Metadata-Version: 2.1
Name: asyncrepo
Version: 0.0.7
Summary: A library for providing a unified asyncio API for various data sources
Home-page: https://github.com/nottheswimmer/asyncrepo
Author: Michael Phelps
Author-email: michaelphelps@nottheswimmer.org
License: MIT
Classifier: Development Status :: 2 - Pre-Alpha
Classifier: Intended Audience :: Developers
Classifier: License :: OSI Approved :: MIT License
Classifier: Programming Language :: Python :: 3
Classifier: Programming Language :: Python :: 3.10
Classifier: Topic :: Software Development :: Libraries
Classifier: Topic :: Software Development :: Libraries :: Python Modules
Description-Content-Type: text/markdown
License-File: LICENSE

# [asyncrepo](https://github.com/nottheswimmer/asyncrepo)

`asyncrepo` provides a unified async interface for retrieving data from a variety of sources.

## Installation

`pip install asyncrepo`

## Usage

For now, just check out the live tests for some examples:

- [AWS Buckets Test](tests/live/repositories/aws/test_buckets.py)
- [Confluence Pages Test](tests/live/repositories/confluence/test_pages.py)
- [File CSV Rows Test](tests/live/repositories/file/test_csv_rows.py)
- [GitHub Repos Test](tests/live/repositories/github/test_repos.py)
- [Greenhouse Jobs Test](tests/live/repositories/greenhouse/test_jobs.py)
- [Jira Issues Test](tests/live/repositories/jira/test_issues.py)

## Motivation

To provide tooling for developers of unified and federated search platforms.

## Currently supported repositories

- `aws.buckets.Buckets` - AWS S3 buckets belonging to the current user.
- `confluence.pages.Pages` - Confluence pages belonging to a given organization
- `file.csv.Rows` - CSV rows within a given file specified by filepath or URL
- `github.repos.Repos` - GitHub repositories belonging to a given user or organization.
- `greenhouse.jobs.Jobs` - Greenhouse jobs belonging to a given board.
- `jira.issues.Issues` - JIRA issues belonging to a given organization.

## Supported repository operations

- `.get(id: str)`: Get an item from the repository by its ID.
- `.list()`: Get an iterator for all items in the repository.
- `.list_pages()`: Get a paginated iterator for all items in the repository.
- `.search(query: str)`: Get an iterator for all items in the repository that match the query.
- `.search_pages(query: str)`: Get a paginated iterator for all items in the repository that match the query.

## Support by repository

|       Repository       |        .get         | .list |        .search         | Non-blocking IO | Authentication                                                                        |
|:----------------------:|:-------------------:|:-----:|:----------------------:|-----------------|---------------------------------------------------------------------------------------|
|  aws.buckets.Buckets   |         Yes         |  Yes  | [Naive](#naive-search) | Yes             | [AWS](https://docs.aws.amazon.com/cli/latest/userguide/cli-configure-quickstart.html) |
| confluence.pages.Pages |         Yes         |  Yes  |          Yes           | Yes             | Basic                                                                                 |
|     file.csv.Rows      | [Naive](#naive-get) |  Yes  | [Naive](#naive-search) | Yes             | None                                                                                  |
|   github.repos.Repos   |         Yes         |  Yes  |          Yes           | Yes             | Token                                                                                 |
|  greenhouse.jobs.Jobs  |         Yes         |  Yes  | [Naive](#naive-search) | Yes             | None                                                                                  |
|   jira.issues.Issues   |         Yes         |  Yes  |          Yes           | Yes             | Basic                                                                                 |

## Caveats by repository

†: On the roadmap of things to be addressed.

- `aws.buckets.Buckets`
    - Get the [AWS CLI](https://aws.amazon.com/cli/) and use `aws configure` to use the repository.
      You can also pass in your credentials directly to the repository.
- `confluence.pages.Pages`
    - † No options to limit the repository scope to a specific space.
    - The search API seems to occasionally return an empty result set for a query
      that should have results.
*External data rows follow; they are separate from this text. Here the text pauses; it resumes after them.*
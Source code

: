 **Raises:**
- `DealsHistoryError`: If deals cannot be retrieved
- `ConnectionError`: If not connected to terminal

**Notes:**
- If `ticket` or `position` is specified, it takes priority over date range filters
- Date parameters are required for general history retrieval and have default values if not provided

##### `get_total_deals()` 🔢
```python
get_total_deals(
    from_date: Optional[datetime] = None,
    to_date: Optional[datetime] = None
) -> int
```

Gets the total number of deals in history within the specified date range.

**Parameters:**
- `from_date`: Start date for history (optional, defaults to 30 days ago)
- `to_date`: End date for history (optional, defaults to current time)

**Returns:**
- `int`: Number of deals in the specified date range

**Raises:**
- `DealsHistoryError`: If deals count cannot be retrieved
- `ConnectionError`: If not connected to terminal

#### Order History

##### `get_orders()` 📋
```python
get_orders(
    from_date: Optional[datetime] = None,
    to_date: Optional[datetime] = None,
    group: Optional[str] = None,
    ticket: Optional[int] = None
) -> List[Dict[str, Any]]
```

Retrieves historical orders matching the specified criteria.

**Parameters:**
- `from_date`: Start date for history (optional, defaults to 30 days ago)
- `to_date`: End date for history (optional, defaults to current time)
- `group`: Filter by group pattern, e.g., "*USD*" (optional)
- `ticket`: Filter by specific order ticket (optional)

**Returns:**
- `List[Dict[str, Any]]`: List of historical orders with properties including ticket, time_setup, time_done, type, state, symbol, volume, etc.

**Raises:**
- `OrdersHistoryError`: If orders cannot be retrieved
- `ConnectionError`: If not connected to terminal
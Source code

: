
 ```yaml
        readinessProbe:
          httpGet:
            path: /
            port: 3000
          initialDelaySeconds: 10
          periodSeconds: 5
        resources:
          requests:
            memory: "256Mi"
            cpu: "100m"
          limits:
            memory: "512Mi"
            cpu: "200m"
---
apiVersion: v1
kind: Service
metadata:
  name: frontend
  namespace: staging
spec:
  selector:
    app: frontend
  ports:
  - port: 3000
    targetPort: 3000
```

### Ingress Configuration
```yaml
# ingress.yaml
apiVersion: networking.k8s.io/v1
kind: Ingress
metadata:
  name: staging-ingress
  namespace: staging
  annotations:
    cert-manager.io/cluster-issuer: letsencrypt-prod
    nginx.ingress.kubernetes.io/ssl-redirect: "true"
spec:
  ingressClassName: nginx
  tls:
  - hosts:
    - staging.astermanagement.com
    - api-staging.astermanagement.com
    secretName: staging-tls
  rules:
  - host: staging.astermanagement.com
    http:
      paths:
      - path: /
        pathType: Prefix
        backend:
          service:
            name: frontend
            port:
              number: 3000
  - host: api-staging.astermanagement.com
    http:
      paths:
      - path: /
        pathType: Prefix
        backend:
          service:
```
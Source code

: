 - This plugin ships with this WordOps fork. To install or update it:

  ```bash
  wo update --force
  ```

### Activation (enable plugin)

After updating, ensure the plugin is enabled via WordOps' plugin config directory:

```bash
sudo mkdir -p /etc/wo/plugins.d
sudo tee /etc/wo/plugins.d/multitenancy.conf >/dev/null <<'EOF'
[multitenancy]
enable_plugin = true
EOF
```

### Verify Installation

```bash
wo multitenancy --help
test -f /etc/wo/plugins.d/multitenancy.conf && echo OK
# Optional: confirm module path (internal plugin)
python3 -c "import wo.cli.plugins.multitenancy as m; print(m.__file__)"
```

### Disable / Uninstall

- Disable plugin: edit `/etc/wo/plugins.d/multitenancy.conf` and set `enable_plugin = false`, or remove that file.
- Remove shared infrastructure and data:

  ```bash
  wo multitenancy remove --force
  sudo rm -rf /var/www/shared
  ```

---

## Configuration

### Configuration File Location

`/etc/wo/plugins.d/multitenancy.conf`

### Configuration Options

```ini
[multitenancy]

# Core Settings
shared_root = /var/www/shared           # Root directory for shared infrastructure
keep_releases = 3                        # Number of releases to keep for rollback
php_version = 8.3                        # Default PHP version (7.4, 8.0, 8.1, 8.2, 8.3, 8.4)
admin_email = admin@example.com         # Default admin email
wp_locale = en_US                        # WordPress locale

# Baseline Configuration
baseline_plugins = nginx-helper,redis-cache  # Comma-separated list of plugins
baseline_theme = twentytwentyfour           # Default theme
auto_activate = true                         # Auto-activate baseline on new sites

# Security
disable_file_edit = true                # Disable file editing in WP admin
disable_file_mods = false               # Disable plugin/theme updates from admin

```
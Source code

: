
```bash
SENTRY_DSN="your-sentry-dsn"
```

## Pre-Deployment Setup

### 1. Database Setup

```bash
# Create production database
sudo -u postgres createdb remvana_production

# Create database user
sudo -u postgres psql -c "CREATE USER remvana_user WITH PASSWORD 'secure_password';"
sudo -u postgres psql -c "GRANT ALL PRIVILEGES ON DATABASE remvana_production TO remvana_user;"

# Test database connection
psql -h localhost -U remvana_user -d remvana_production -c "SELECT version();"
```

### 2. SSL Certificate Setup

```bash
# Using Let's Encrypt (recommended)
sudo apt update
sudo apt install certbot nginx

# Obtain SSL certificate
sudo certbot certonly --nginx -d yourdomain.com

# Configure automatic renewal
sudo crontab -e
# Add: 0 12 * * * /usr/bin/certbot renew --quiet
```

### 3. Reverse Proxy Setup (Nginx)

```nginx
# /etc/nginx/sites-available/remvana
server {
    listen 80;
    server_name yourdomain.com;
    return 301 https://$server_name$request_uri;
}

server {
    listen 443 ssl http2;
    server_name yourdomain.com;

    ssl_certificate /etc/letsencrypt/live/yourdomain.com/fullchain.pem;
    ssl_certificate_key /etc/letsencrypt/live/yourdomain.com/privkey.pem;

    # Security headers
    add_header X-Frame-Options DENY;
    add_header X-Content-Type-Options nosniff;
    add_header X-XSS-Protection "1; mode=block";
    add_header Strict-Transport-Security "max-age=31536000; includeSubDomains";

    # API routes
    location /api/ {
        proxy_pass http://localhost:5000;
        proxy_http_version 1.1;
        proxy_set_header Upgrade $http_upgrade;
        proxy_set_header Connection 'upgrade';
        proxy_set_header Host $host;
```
This results in fragile live tests for the repository.
      This may only happen under high concurrency.
    - Similar to the above, the API will occasionally return a 500 error when querying
      under high concurrency.
    - † There is a simple retry system in place to address the aforementioned 500 error
      But it should be abstracted out into a more general retry system that can be applied
      to other repositories.
- `file.csv.Rows`
  - † There is no options for caching the file. If a URL is used, that means every time the
    file is queried, it will be downloaded (e.g. every get, search, or list operation). In the
    future, it would be nice to be able to cache the file either in memory or on disk with some
    sort of TTL.
  - Because CSVs have no natural pages, there is a page_size option that can be used to limit
    the number of rows returned per page. The default is 20. This allows you to load in some data
    without loading the entire file into memory.
  - Because CSV rows have no natural primary key, the identifier defaults to the row index. You can
    change this by passing an identifier to the repository, which expects either the name of a column
    or a tuple of column names.
- `github.repos.Repos`
    - † May need additional work to mitigate rate limiting issues.
    - ~~† Uses PyGithub, which is not async.~~
    - † Patches PyGithub to support async (should consider using a different library like Gidgethub).
    - † The `get` operation can retrieve repositories which are out of scope for the user/organization.
- `greenhouse.jobs.Jobs`
    - It is a [single page repository](#single-page-repositories).
- `jira.issues.Issues`
    - † No options to limit the repository scope to a specific project.
    - The .get method accepts either keys or IDs, but the .identifier for items is always the ID.
      This is because the ID doesn't change, whereas the key could change by moving the issue to
      a different project.

## Repository quirks

Because this library provides a unified interface for very different sources, all repositories will
have some quirks. Here are some of them.

### Naive search

Search is not natively supported by all sources. As a workaround, some sources fall back to an
implementation that performs a text search on the raw data for each item in the repository.

### Naive get

Get is not natively supported by all sources. As a workaround, some sources fall back to an
implementation that performs a scan of the entire repository to find the item with the given ID.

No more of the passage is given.